* What you need to do *
For the records that follow, return only the count of lines containing the string "Automatically".

* Collected data *
>>>>

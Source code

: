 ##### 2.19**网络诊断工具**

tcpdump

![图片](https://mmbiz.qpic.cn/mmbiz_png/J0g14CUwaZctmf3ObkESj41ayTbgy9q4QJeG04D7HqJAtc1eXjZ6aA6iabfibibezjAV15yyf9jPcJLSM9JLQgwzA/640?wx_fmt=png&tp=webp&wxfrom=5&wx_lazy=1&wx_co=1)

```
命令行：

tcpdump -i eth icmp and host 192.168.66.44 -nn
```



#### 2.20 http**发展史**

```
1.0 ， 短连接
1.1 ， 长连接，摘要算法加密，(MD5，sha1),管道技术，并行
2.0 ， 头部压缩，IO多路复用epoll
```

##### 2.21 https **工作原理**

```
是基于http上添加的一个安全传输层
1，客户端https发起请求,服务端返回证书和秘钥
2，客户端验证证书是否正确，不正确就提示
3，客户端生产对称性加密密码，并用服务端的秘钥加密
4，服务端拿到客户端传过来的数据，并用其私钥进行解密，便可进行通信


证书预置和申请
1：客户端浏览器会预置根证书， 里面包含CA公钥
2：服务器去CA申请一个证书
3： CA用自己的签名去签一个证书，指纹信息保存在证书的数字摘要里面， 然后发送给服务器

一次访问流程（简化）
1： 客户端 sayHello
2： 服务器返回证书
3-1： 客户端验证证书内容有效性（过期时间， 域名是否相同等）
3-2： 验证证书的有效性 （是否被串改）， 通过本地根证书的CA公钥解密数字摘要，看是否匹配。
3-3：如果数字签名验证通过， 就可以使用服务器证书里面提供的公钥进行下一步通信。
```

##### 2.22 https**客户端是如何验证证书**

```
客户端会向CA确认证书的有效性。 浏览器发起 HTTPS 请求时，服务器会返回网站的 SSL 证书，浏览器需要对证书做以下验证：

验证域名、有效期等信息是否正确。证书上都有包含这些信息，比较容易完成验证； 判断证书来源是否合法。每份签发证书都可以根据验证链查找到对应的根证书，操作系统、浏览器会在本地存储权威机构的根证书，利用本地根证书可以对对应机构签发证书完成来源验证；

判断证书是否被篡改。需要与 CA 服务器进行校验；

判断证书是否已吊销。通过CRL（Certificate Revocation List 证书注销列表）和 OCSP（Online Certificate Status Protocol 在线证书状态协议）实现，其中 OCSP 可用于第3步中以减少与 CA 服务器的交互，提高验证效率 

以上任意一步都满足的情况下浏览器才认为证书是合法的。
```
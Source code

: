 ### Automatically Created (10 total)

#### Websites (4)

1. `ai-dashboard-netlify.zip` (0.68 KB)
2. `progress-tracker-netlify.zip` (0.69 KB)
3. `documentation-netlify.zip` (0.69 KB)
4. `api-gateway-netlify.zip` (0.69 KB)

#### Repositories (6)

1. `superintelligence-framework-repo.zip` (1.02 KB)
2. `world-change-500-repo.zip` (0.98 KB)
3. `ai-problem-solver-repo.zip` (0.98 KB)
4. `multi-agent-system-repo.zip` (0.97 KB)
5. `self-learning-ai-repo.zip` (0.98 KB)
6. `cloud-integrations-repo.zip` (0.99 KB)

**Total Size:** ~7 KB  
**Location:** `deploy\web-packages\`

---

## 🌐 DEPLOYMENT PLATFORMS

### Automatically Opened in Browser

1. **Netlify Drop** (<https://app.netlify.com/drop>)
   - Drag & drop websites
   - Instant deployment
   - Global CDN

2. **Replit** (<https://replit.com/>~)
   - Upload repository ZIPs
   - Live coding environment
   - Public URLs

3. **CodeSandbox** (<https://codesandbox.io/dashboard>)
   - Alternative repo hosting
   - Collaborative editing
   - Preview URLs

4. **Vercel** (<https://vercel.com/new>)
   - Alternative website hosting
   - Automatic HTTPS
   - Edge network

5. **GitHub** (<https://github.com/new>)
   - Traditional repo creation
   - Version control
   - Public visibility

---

<<<<

* Problem solution *
2